# Where is my backordered EOS-M w/22 STM lens?



## tomsop (Jul 17, 2013)

I ordered at B&H Photo just as these went on backorder. The expected availability date was 7/18. Checked today and now 7/25. I ordered on 7/7. I think BH should have provided some explanation why the date was pushed out and whether I should have any degree of confidence that I can get one. Is the goal to get me to cancel my order so they can sell it for $50 more? I am starting to think I will never get the camera and lens at this price.


----------



## Swphoto (Jul 17, 2013)

You can buy it from Amazon right now for $299: http://www.amazon.com/Canon-Compact-Systems-Camera-3-0-Inch/dp/B008NENG1A/ref=sr_1_1?ie=UTF8&qid=1374073246&sr=8-1&keywords=eos+m+22mm

It keeps going out of stock, then coming back - so you might want to hurry if you're going that route.


----------



## Dylan777 (Jul 17, 2013)

tomsop said:


> I ordered at B&H Photo just as these went on backorder. The expected availability date was 7/18. Checked today and now 7/25. I ordered on 7/7. I think BH should have provided some explanation why the date was pushed out and whether I should have any degree of confidence that I can get one.  Is the goal to get me to cancel my order so they can sell it for $50 more? I am starting to think I will never get the camera and lens at this price.

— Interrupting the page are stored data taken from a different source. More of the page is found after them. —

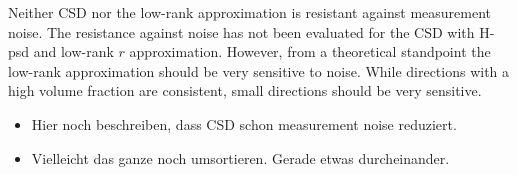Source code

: Neither CSD nor the low-rank approximation is resistant against
measurement noise. The resistance against noise has not been evaluated for the
CSD with H-psd and low-rank $r$ approximation. However, from a theoretical
standpoint the low-rank approximation should be very sensitive to noise. While
directions with a high volume fraction are consistent, small directions should
be very sensitive.

\begin{itemize}
	\item Hier noch beschreiben, dass CSD schon measurement noise reduziert. 
	\item Vielleicht das ganze noch umsortieren. Gerade etwas durcheinander. 
\end{itemize}
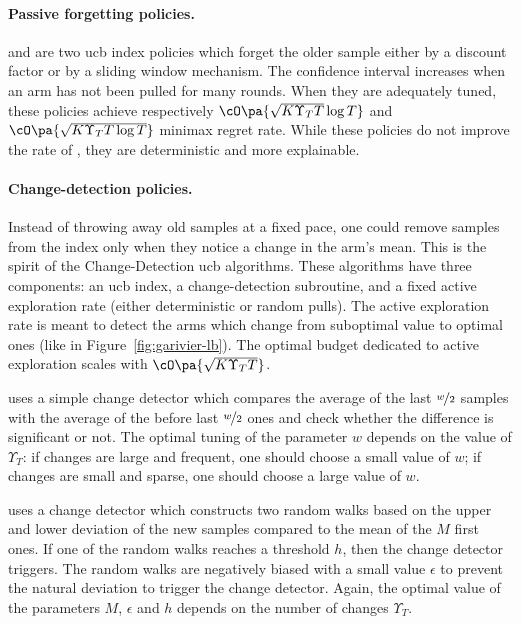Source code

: \paragraph{Passive forgetting policies.} \DUCB \citep{kocsis2006discounted} and \SWUCB \citep{garivier2011upper-confidence-bound} are two ucb index policies which forget the older sample either by a discount factor or by a sliding window mechanism. The confidence interval increases when an arm has not been pulled for many rounds. When they are adequately tuned, these policies achieve respectively $\cO\pa{\sqrt{K\Upsilon_T T}\log{T}}$ and $\cO\pa{\sqrt{K\Upsilon_T T \log{T}}}$ minimax regret rate. While these policies do not improve the rate of \EXPS, they are deterministic and more explainable. 

\paragraph{Change-detection policies.} Instead of throwing away old samples at a fixed pace, one could remove samples from the index only when they notice a change in the arm's mean. This is the spirit of the Change-Detection ucb algorithms. These algorithms have three components: an ucb index, a change-detection subroutine, and a fixed active exploration rate (either deterministic or random pulls). The active exploration rate is meant to detect the arms which change from suboptimal value to optimal ones (like in Figure~\ref{fig:garivier-lb}). The optimal budget dedicated to active exploration scales with $\cO\pa{\sqrt{K\Upsilon_T T}}$. %

\MUCB \citep{cao2019nearly} uses a simple change detector which compares the average of the last $\nicefrac{w}{2}$ samples with the average of the before last $\nicefrac{w}{2}$ ones and check whether the difference is significant or not. The optimal tuning of the parameter $w$ depends on the value of $\Upsilon_T$: if changes are large and frequent, one should choose a small value of $w$; if changes are small and sparse, one should choose a large value of $w$.

\CUSUMUCB \citep{liu2018change-detection} uses a change detector which constructs two random walks based on the upper and lower deviation of the new samples compared to the mean of the $M$ first ones. If one of the random walks reaches a threshold $h$, then the change detector triggers. The random walks are negatively biased with a small value $\epsilon$ to prevent the natural deviation to trigger the change detector. Again, the optimal value of the parameters $M$, $\epsilon$ and $h$ depends on the number of changes $\Upsilon_T$.

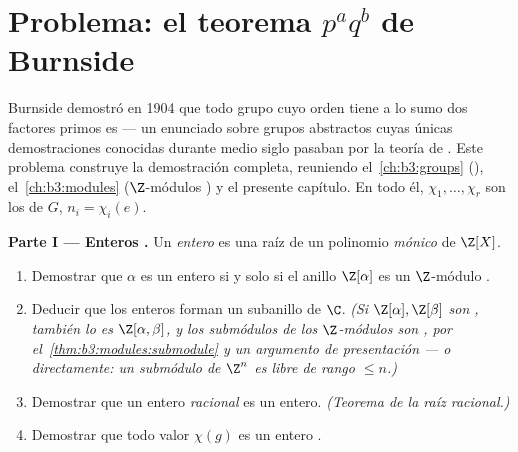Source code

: \section{Problema: el teorema \texorpdfstring{$p^aq^b$}{paqb} de
Burnside}

\begin{problem}\label{pb:b3:representations:1} Burnside demostró en
1904 que todo grupo cuyo orden tiene a lo sumo dos factores primos es
 --- un enunciado sobre grupos
abstractos cuyas únicas demostraciones conocidas durante medio siglo
pasaban por la teoría de
. Este problema
construye la demostración completa, reuniendo el~\cref{ch:b3:groups}
(), el~\cref{ch:b3:modules}
($\Z$-módulos ) y el
presente capítulo. En todo él, $\chi_1, \dots, \chi_r$ son los
 de $G$,
$n_i = \chi_i(e)$.

\medskip
\noindent\textbf{Parte I --- Enteros
.} Un \emph{entero
} es una raíz de un
polinomio \emph{mónico} de $\Z[X]$.
\begin{enumerate}
  \item Demostrar que $\alpha$ es un entero
   si y solo si el anillo
  $\Z[\alpha]$ es un $\Z$-módulo
  . \item Deducir que
  los enteros  forman un
  subanillo de $\C$. \emph{(Si $\Z[\alpha], \Z[\beta]$ son
  , también lo es
  $\Z[\alpha, \beta]$, y los submódulos de los $\Z$-módulos
   son
  , por
  el~\cref{thm:b3:modules:submodule} y un argumento de presentación ---
  o directamente: un submódulo de $\Z^n$ es libre de rango $\leq n$.)}
  \item Demostrar que un entero
   \emph{racional} es un
  entero. \emph{(Teorema de la raíz racional.)} \item Demostrar que todo
  valor  $\chi(g)$ es
  un entero .
\end{enumerate}


\end{problem}
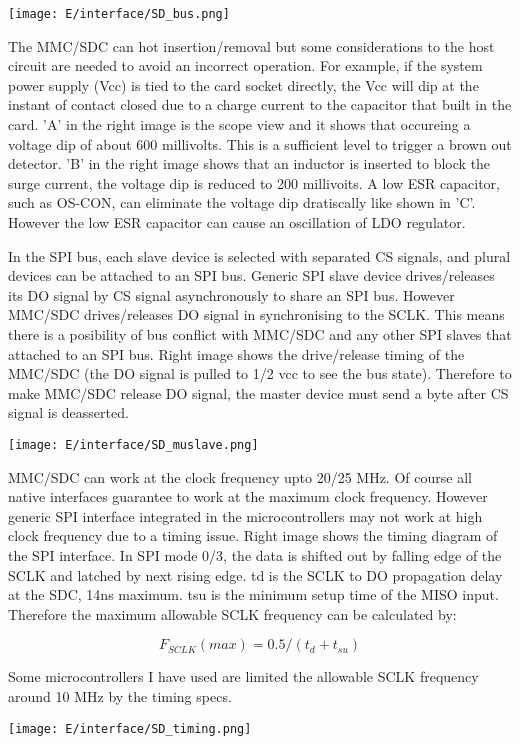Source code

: \bigskip
\noindent\texttt{[image: E/interface/SD\_bus.png]}
\bigskip

The MMC/SDC can hot insertion/removal but some considerations to the host
circuit are needed to avoid an incorrect operation. For example, if the system
power supply (Vcc) is tied to the card socket directly, the Vcc will dip at the
instant of contact closed due to a charge current to the capacitor that built in
the card. 'A' in the right image is the scope view and it shows that occureing a
voltage dip of about 600 millivolts. This is a sufficient level to trigger a
brown out detector. 'B' in the right image shows that an inductor is inserted to
block the surge current, the voltage dip is reduced to 200 millivoits. A low ESR
capacitor, such as OS-CON, can eliminate the voltage dip dratiscally like shown
in 'C'. However the low ESR capacitor can cause an oscillation of LDO regulator.


In the SPI bus, each slave device is selected with separated CS signals, and
plural devices can be attached to an SPI bus. Generic SPI slave device
drives/releases its DO signal by CS signal asynchronously to share an SPI bus.
However MMC/SDC drives/releases DO signal in synchronising to the SCLK. This
means there is a posibility of bus conflict with MMC/SDC and any other SPI
slaves that attached to an SPI bus. Right image shows the drive/release timing
of the MMC/SDC (the DO signal is pulled to 1/2 vcc to see the bus state).
Therefore to make MMC/SDC release DO signal, the master device must send a byte
after CS signal is deasserted.

\bigskip
\noindent\texttt{[image: E/interface/SD\_muslave.png]}
\bigskip


MMC/SDC can work at the clock frequency upto 20/25 MHz. Of course all native
interfaces guarantee to work at the maximum clock frequency. However generic SPI
interface integrated in the microcontrollers may not work at high clock
frequency due to a timing issue. Right image shows the timing diagram of the SPI
interface. In SPI mode 0/3, the data is shifted out by falling edge of the SCLK
and latched by next rising edge. td is the SCLK to DO propagation delay at the
SDC, 14ns maximum. tsu is the minimum setup time of the MISO input. Therefore
the maximum allowable SCLK frequency can be calculated by:

\begin{equation}
F_{SCLK}(max) = 0.5 / (t_{d} + t_{su})
\end{equation}

Some microcontrollers I have used are limited the allowable SCLK frequency
around 10 MHz by the timing specs.

\bigskip
\noindent\texttt{[image: E/interface/SD\_timing.png]}
\bigskip


\secup
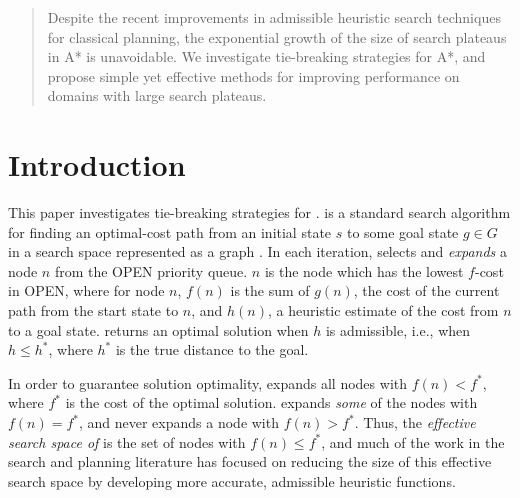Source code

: 


\begin{abstract}
Despite the recent improvements in admissible heuristic search techniques
for classical planning, the exponential growth of
the size of search plateaus in A* is unavoidable.
We investigate tie-breaking strategies for A*, and propose simple yet effective methods for improving performance on domains with large search plateaus.

\end{abstract}

\section{Introduction}
\label{sec-1}


This paper investigates tie-breaking strategies for \astar.
\astar is a standard search algorithm for finding an optimal-cost path 
from an initial state $s$ to some goal state $g \in G$ in a search space represented as a graph \cite{hart1968formal}.
In each iteration, \astar selects and \emph{expands} a node $n$ from the OPEN priority queue.
$n$ is the node which has the lowest $f$-cost in OPEN, where for node $n$, $f(n)$ is the sum of  $g(n)$, the cost of the current path from the start state to $n$, and $h(n)$, a heuristic estimate of the cost from $n$ to a goal state.
\astar returns an optimal solution when $h$ is admissible, i.e., when $h \leq h^*$, where $h^*$ is the true distance to the goal.


In order to guarantee solution optimality, \astar expands all
nodes with $f(n) < f^*$, where $f^*$ is the cost of the optimal solution.
\astar expands \emph{some} of the nodes with $f(n) = f^*$, and never expands a node with $f(n) > f^*$.
Thus, the \emph{effective search space of \astar} is the set of nodes with 
$f(n) \leq f^*$, and
much of the work in the search and planning literature  has focused
on reducing the size of this effective search space by
developing more accurate, admissible heuristic functions.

I'm sure thousand CR members got their M @ $299 through BH. I doubt BH is trying to get $50 more out of this. Just stay cool.


----------



## GDub (Jul 17, 2013)

tomsop said:


> I ordered at B&H Photo just as these went on backorder. The expected availability date was 7/18. Checked today and now 7/25. I ordered on 7/7. I think BH should have provided some explanation why the date was pushed out and whether I should have any degree of confidence that I can get one. Is the goal to get me to cancel my order so they can sell it for $50 more? I am starting to think I will never get the camera and lens at this price.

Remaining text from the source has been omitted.